How Slope protects your data.

Authentication

User auth runs on AWS Cognito (the same primitives Halani and many enterprise SaaS apps use). Password requirements: 8+ chars, upper, lower, digit. Passwords are hashed by Cognito — we never see the plaintext. Sessions are JWT-based with a 60-minute access token and 30-day refresh token.

Forgot-password and email verification flows use Cognito's built-in mechanisms, with email delivery via AWS SES from noreply@slope.to (verified domain, DKIM-signed).

Integrations

• Google (GSC + GA4). We request only read-only scopes (webmasters.readonly,analytics.readonly). We can never delete, update, or send anything via your Google account. OAuth refresh tokens are stored in AWS Secrets Manager (KMS-encrypted at rest, accessed only by the sync workers with explicit IAM grants).
• GitHub. We use the GitHub App pattern, never personal access tokens. We store the installation ID; when we need to act we mint a short-lived installation token (max 1 hour lifetime) signed with our GitHub App's private key. The App's private key lives in AWS Secrets Manager. You can scope which repos the App can see when you install it, and revoke it from your GitHub org settings at any time.
• LLM keys (Anthropic, OpenAI, Perplexity, Gemini). You bring your own keys — we never auto-provision keys on Slope's account that get charged to your bill. Your keys live in AWS Secrets Manager and are read only by the workers that call those APIs.

Infrastructure

• AWS us-east-1. API Gateway → Lambda (FastAPI/Mangum) for the backend.
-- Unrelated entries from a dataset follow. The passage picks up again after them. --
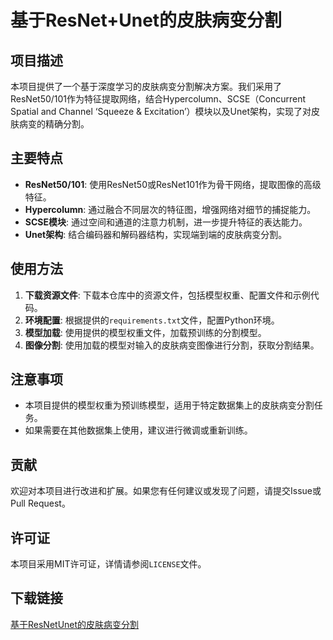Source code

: # 基于ResNet+Unet的皮肤病变分割

## 项目描述

本项目提供了一个基于深度学习的皮肤病变分割解决方案。我们采用了ResNet50/101作为特征提取网络，结合Hypercolumn、SCSE（Concurrent Spatial and Channel ‘Squeeze & Excitation’）模块以及Unet架构，实现了对皮肤病变的精确分割。

## 主要特点

- **ResNet50/101**: 使用ResNet50或ResNet101作为骨干网络，提取图像的高级特征。
- **Hypercolumn**: 通过融合不同层次的特征图，增强网络对细节的捕捉能力。
- **SCSE模块**: 通过空间和通道的注意力机制，进一步提升特征的表达能力。
- **Unet架构**: 结合编码器和解码器结构，实现端到端的皮肤病变分割。

## 使用方法

1. **下载资源文件**: 下载本仓库中的资源文件，包括模型权重、配置文件和示例代码。
2. **环境配置**: 根据提供的`requirements.txt`文件，配置Python环境。
3. **模型加载**: 使用提供的模型权重文件，加载预训练的分割模型。
4. **图像分割**: 使用加载的模型对输入的皮肤病变图像进行分割，获取分割结果。

## 注意事项

- 本项目提供的模型权重为预训练模型，适用于特定数据集上的皮肤病变分割任务。
- 如果需要在其他数据集上使用，建议进行微调或重新训练。

## 贡献

欢迎对本项目进行改进和扩展。如果您有任何建议或发现了问题，请提交Issue或Pull Request。

## 许可证

本项目采用MIT许可证，详情请参阅`LICENSE`文件。

## 下载链接

[基于ResNetUnet的皮肤病变分割](https://pan.quark.cn/s/8cb8107752e8)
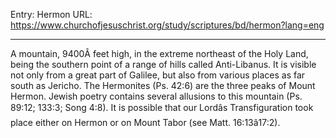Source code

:Entry: Hermon
URL: https://www.churchofjesuschrist.org/study/scriptures/bd/hermon?lang=eng

---

A mountain, 9400Â feet high, in the extreme northeast of the Holy Land, being the southern point of a range of hills called Anti-Libanus. It is visible not only from a great part of Galilee, but also from various places as far south as Jericho. The Hermonites (Ps. 42:6) are the three peaks of Mount Hermon. Jewish poetry contains several allusions to this mountain (Ps. 89:12; 133:3; Song 4:8). It is possible that our Lordâs Transfiguration took place either on Hermon or on Mount Tabor (see Matt. 16:13â17:2).
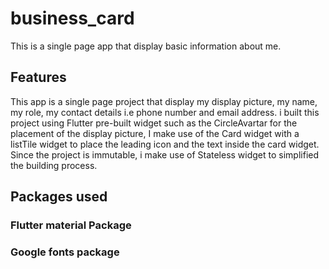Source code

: # business_card
This is a single page app that display basic information about me.

## Features
This app is a single page project that display my display picture, my name, my role, my contact details i.e phone number and email address. i built this project using Flutter pre-built widget such as the CircleAvartar for the placement of the display picture, I make use of the Card widget with a listTile widget to place the leading icon and the text inside the card widget. Since the project is immutable, i make use of Stateless widget to simplified the building process.

## Packages used
### Flutter material Package
### Google fonts package

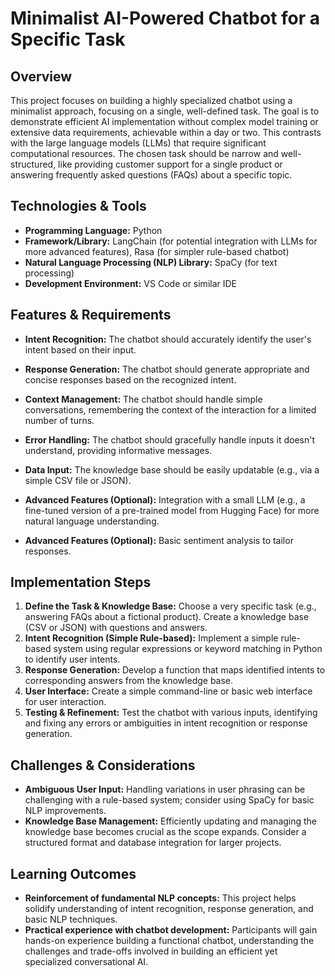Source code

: # Minimalist AI-Powered Chatbot for a Specific Task

## Overview

This project focuses on building a highly specialized chatbot using a minimalist approach, focusing on a single, well-defined task.  The goal is to demonstrate efficient AI implementation without complex model training or extensive data requirements, achievable within a day or two.  This contrasts with the large language models (LLMs) that require significant computational resources.  The chosen task should be narrow and well-structured, like providing customer support for a single product or answering frequently asked questions (FAQs) about a specific topic.

## Technologies & Tools

- **Programming Language:** Python
- **Framework/Library:**  LangChain (for potential integration with LLMs for more advanced features), Rasa (for simpler rule-based chatbot)
- **Natural Language Processing (NLP) Library:** SpaCy (for text processing)
- **Development Environment:** VS Code or similar IDE


## Features & Requirements

- **Intent Recognition:** The chatbot should accurately identify the user's intent based on their input.
- **Response Generation:** The chatbot should generate appropriate and concise responses based on the recognized intent.
- **Context Management:**  The chatbot should handle simple conversations, remembering the context of the interaction for a limited number of turns.
- **Error Handling:** The chatbot should gracefully handle inputs it doesn't understand, providing informative messages.
- **Data Input:** The knowledge base should be easily updatable (e.g., via a simple CSV file or JSON).

- **Advanced Features (Optional):** Integration with a small LLM (e.g., a fine-tuned version of a pre-trained model from Hugging Face) for more natural language understanding.
- **Advanced Features (Optional):**  Basic sentiment analysis to tailor responses.


## Implementation Steps

1. **Define the Task & Knowledge Base:** Choose a very specific task (e.g., answering FAQs about a fictional product). Create a knowledge base (CSV or JSON) with questions and answers.
2. **Intent Recognition (Simple Rule-based):** Implement a simple rule-based system using regular expressions or keyword matching in Python to identify user intents.
3. **Response Generation:**  Develop a function that maps identified intents to corresponding answers from the knowledge base.
4. **User Interface:** Create a simple command-line or basic web interface for user interaction.
5. **Testing & Refinement:** Test the chatbot with various inputs, identifying and fixing any errors or ambiguities in intent recognition or response generation.


## Challenges & Considerations

- **Ambiguous User Input:** Handling variations in user phrasing can be challenging with a rule-based system; consider using SpaCy for basic NLP improvements.
- **Knowledge Base Management:**  Efficiently updating and managing the knowledge base becomes crucial as the scope expands. Consider a structured format and database integration for larger projects.


## Learning Outcomes

- **Reinforcement of fundamental NLP concepts:** This project helps solidify understanding of intent recognition, response generation, and basic NLP techniques.
- **Practical experience with chatbot development:**  Participants will gain hands-on experience building a functional chatbot, understanding the challenges and trade-offs involved in building an efficient yet specialized conversational AI.

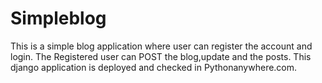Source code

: # Simpleblog
This is a simple blog application where user can register the account and login.
The Registered user can POST the blog,update and the posts.
This django application is deployed and checked in Pythonanywhere.com.
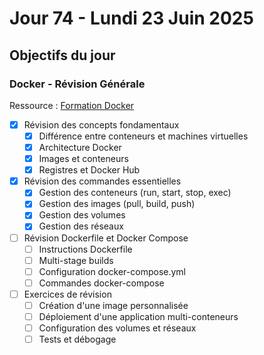 # Jour 74 - Lundi 23 Juin 2025

## Objectifs du jour

### Docker - Révision Générale

Ressource : [Formation Docker](https://github.com/HachemiH/formation-docker)

- [x] Révision des concepts fondamentaux
  - [x] Différence entre conteneurs et machines virtuelles
  - [x] Architecture Docker
  - [x] Images et conteneurs
  - [x] Registres et Docker Hub

- [x] Révision des commandes essentielles
  - [x] Gestion des conteneurs (run, start, stop, exec)
  - [x] Gestion des images (pull, build, push)
  - [x] Gestion des volumes
  - [x] Gestion des réseaux

- [ ] Révision Dockerfile et Docker Compose
  - [ ] Instructions Dockerfile
  - [ ] Multi-stage builds
  - [ ] Configuration docker-compose.yml
  - [ ] Commandes docker-compose

- [ ] Exercices de révision
  - [ ] Création d'une image personnalisée
  - [ ] Déploiement d'une application multi-conteneurs
  - [ ] Configuration des volumes et réseaux
  - [ ] Tests et débogage 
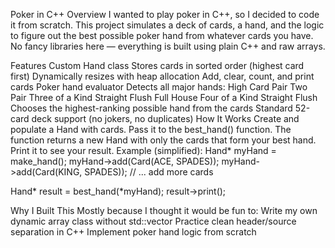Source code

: Poker in C++
Overview
I wanted to play poker in C++, so I decided to code it from scratch.
This project simulates a deck of cards, a hand, and the logic to figure out the best possible poker hand from whatever cards you have.
No fancy libraries here — everything is built using plain C++ and raw arrays.

Features
Custom Hand class
Stores cards in sorted order (highest card first)
Dynamically resizes with heap allocation
Add, clear, count, and print cards
Poker hand evaluator
Detects all major hands:
High Card
Pair
Two Pair
Three of a Kind
Straight
Flush
Full House
Four of a Kind
Straight Flush
Chooses the highest-ranking possible hand from the cards
Standard 52-card deck support (no jokers, no duplicates)
How It Works
Create and populate a Hand with cards.
Pass it to the best_hand() function.
The function returns a new Hand with only the cards that form your best hand.
Print it to see your result.
Example (simplified):
Hand* myHand = make_hand();
myHand->add(Card(ACE, SPADES));
myHand->add(Card(KING, SPADES));
// ... add more cards

Hand* result = best_hand(*myHand);
result->print();

Why I Built This
Mostly because I thought it would be fun to:
Write my own dynamic array class without std::vector
Practice clean header/source separation in C++
Implement poker hand logic from scratch
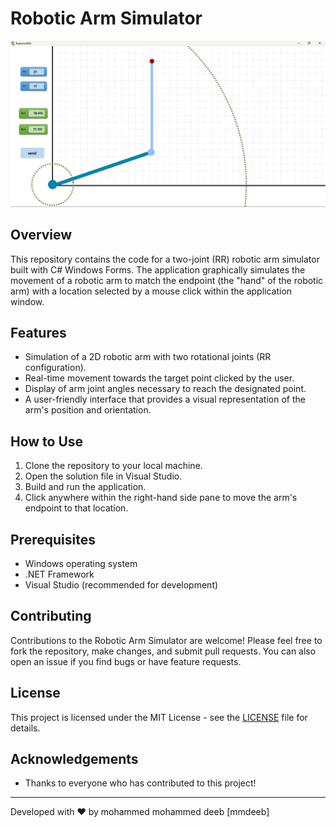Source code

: # Robotic Arm Simulator

![Robotic Arm Interface](https://github.com/mmdeeb/RoboticARM/blob/main/images/image.png)

## Overview
This repository contains the code for a two-joint (RR) robotic arm simulator built with C# Windows Forms. The application graphically simulates the movement of a robotic arm to match the endpoint (the "hand" of the robotic arm) with a location selected by a mouse click within the application window.

## Features
- Simulation of a 2D robotic arm with two rotational joints (RR configuration).
- Real-time movement towards the target point clicked by the user.
- Display of arm joint angles necessary to reach the designated point.
- A user-friendly interface that provides a visual representation of the arm's position and orientation.

## How to Use
1. Clone the repository to your local machine.
2. Open the solution file in Visual Studio.
3. Build and run the application.
4. Click anywhere within the right-hand side pane to move the arm's endpoint to that location.

## Prerequisites
- Windows operating system
- .NET Framework
- Visual Studio (recommended for development)

## Contributing
Contributions to the Robotic Arm Simulator are welcome! Please feel free to fork the repository, make changes, and submit pull requests. You can also open an issue if you find bugs or have feature requests.

## License
This project is licensed under the MIT License - see the [LICENSE](LICENSE.md) file for details.

## Acknowledgements
- Thanks to everyone who has contributed to this project!

---

Developed with :heart: by mohammed mohammed deeb [mmdeeb]
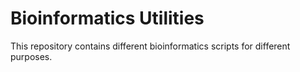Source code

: # Bioinformatics Utilities
This repository contains different bioinformatics scripts for different purposes.
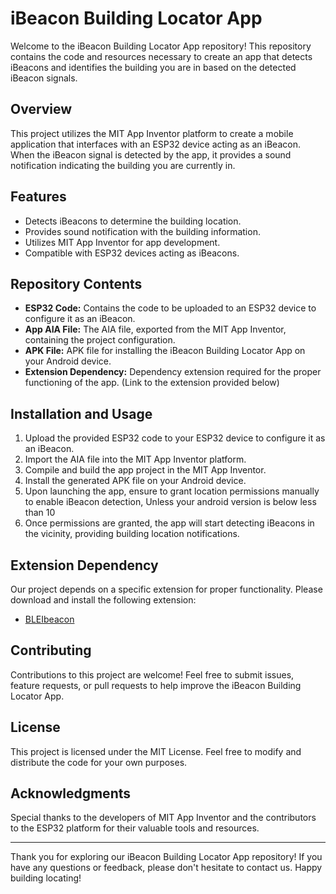 # iBeacon Building Locator App

Welcome to the iBeacon Building Locator App repository! This repository contains the code and resources necessary to create an app that detects iBeacons and identifies the building you are in based on the detected iBeacon signals.

## Overview

This project utilizes the MIT App Inventor platform to create a mobile application that interfaces with an ESP32 device acting as an iBeacon. When the iBeacon signal is detected by the app, it provides a sound notification indicating the building you are currently in.

## Features

- Detects iBeacons to determine the building location.
- Provides sound notification with the building information.
- Utilizes MIT App Inventor for app development.
- Compatible with ESP32 devices acting as iBeacons.

## Repository Contents

- **ESP32 Code:** Contains the code to be uploaded to an ESP32 device to configure it as an iBeacon.
- **App AIA File:** The AIA file, exported from the MIT App Inventor, containing the project configuration.
- **APK File:** APK file for installing the iBeacon Building Locator App on your Android device.
- **Extension Dependency:** Dependency extension required for the proper functioning of the app. (Link to the extension provided below)

## Installation and Usage

1. Upload the provided ESP32 code to your ESP32 device to configure it as an iBeacon.
2. Import the AIA file into the MIT App Inventor platform.
3. Compile and build the app project in the MIT App Inventor.
4. Install the generated APK file on your Android device.
5. Upon launching the app, ensure to grant location permissions manually to enable iBeacon detection, Unless your android version is below less than 10
6. Once permissions are granted, the app will start detecting iBeacons in the vicinity, providing building location notifications.

## Extension Dependency

Our project depends on a specific extension for proper functionality. Please download and install the following extension:
- [BLEIbeacon](https://drive.google.com/file/d/1AOTuc9uNSfs_GRZ9y9UW73SCkKqPHvSY/view?usp=sharing)

## Contributing

Contributions to this project are welcome! Feel free to submit issues, feature requests, or pull requests to help improve the iBeacon Building Locator App.

## License

This project is licensed under the MIT License. Feel free to modify and distribute the code for your own purposes.

## Acknowledgments

Special thanks to the developers of MIT App Inventor and the contributors to the ESP32 platform for their valuable tools and resources.

---

Thank you for exploring our iBeacon Building Locator App repository! If you have any questions or feedback, please don't hesitate to contact us. Happy building locating!
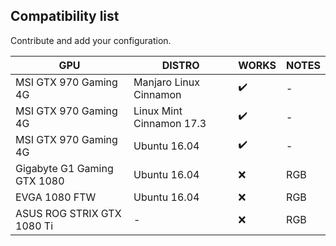 ## Compatibility list

Contribute and add your configuration.

| GPU | DISTRO | WORKS | NOTES |
|---|---|---|---|
| MSI GTX 970 Gaming 4G | Manjaro Linux Cinnamon | ✔️ | - |
| MSI GTX 970 Gaming 4G | Linux Mint Cinnamon 17.3 | ✔️ | - |
| MSI GTX 970 Gaming 4G | Ubuntu 16.04 | ✔️ | - |
| Gigabyte G1 Gaming GTX 1080 | Ubuntu 16.04 | ❌ | RGB |
| EVGA 1080 FTW | Ubuntu 16.04 | ❌ | RGB |
| ASUS ROG STRIX GTX 1080 Ti | - | ❌ | RGB |
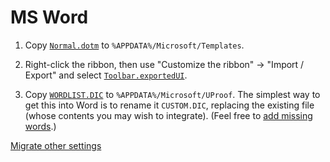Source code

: # MS Word

1. Copy [`Normal.dotm`](https://raw.githubusercontent.com/ms609/preferences/main/Word/Normal.dotm) to `%APPDATA%/Microsoft/Templates`.

1. Right-click the ribbon, then use "Customize the ribbon" → "Import / Export"
and select [`Toolbar.exportedUI`](https://raw.githubusercontent.com/ms609/preferences/main/Word/Toolbar.exportedUI).

1. Copy [`WORDLIST.DIC`](https://raw.githubusercontent.com/smithlabdurham/dictionary/main/WORDLIST.dic) to `%APPDATA%/Microsoft/UProof`.  The simplest way to get this into Word is to rename it `CUSTOM.DIC`, replacing the existing file (whose contents you may wish to integrate).  (Feel free to [add missing words](https://github.com/smithlabdurham/dictionary/edit/main/WORDLIST.dic).)

[Migrate other settings](https://superuser.com/questions/543012/how-to-migrate-microsoft-office-settings)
Workers run on Lambda with EventBridge schedules.
• MongoDB Atlas us-east-1. Network-isolated peering, IP-allowlisted access. M0 tier for now (free), scaling to dedicated tiers as load demands.
• AWS Amplify Hosting for the app (app.slope.to) and marketing site (slope.to), behind CloudFront with ACM-issued TLS certificates.
• AWS Secrets Manager for every secret. No secrets in code, no secrets in env-var literals, no secrets in git.
• AWS SES for transactional email. Domain (slope.to) verified with DKIM + SPF + DMARC in monitor mode.

Encryption

• At rest: all data encrypted with AWS-managed KMS keys (MongoDB Atlas, S3, Secrets Manager).
• In transit: TLS 1.2+ everywhere. HSTS enabled on slope.to and app.slope.to.
• Internal calls: Cognito post-confirmation Lambda → backend uses HMAC-signed payloads with an internal shared secret.

Multi-tenancy

Slope is a single Mongo database with every document scoped by organization_id. Every API endpoint takes an org_id, verifies the caller's membership via Cognito sub → user → org_memberships lookup, then queries with the org_id filter. This is a load-bearing security invariant: it's the pattern we test against in the test suite and the one a code reviewer would reject violations of.

Access controls

• Three roles per organization: owner (full control, billing, ownership transfer), admin (manage members + integrations + billing), member (use the app, can't change billing or remove others).
• Ownership transfer requires explicit two-factor confirmation by typing the org slug.
• Members can leave the org at any time but cannot delete others' content; only admin+ can remove members.

Audit log

Every privileged action (invitations, role changes, member removal, integration connect/disconnect, opportunity status changes, bulk operations) writes to an append-only audit log scoped to the organization. Admins on Agency-tier plans can view the log at /audit-log. Audit log entries can't be modified or deleted, even by the actor who created them.

Sub-processors

See the full list on our Privacy Policy. We notify users in-product before adding a new sub-processor with access to your data.

Vulnerability reporting

If you believe you've found a security issue in Slope, please email hello@slope.to with subject "Security". We aim to acknowledge within 48 hours. We don't have a formal bug bounty yet, but we do believe in recognizing good-faith research with public credit (and the occasional Slope swag).

What we don't have yet

Honest list, because it matters more than the things we do have:

• SOC 2 — planned for late 2026. Talk to us about Enterprise if you need a security review now.
• SSO (SAML / OIDC) — Enterprise tier feature, not yet shipped.
• Custom data residency (EU, etc.) — Enterprise feature, not yet shipped.
• Penetration testing report — internal review only so far; external pen-test scheduled for Q3 2026.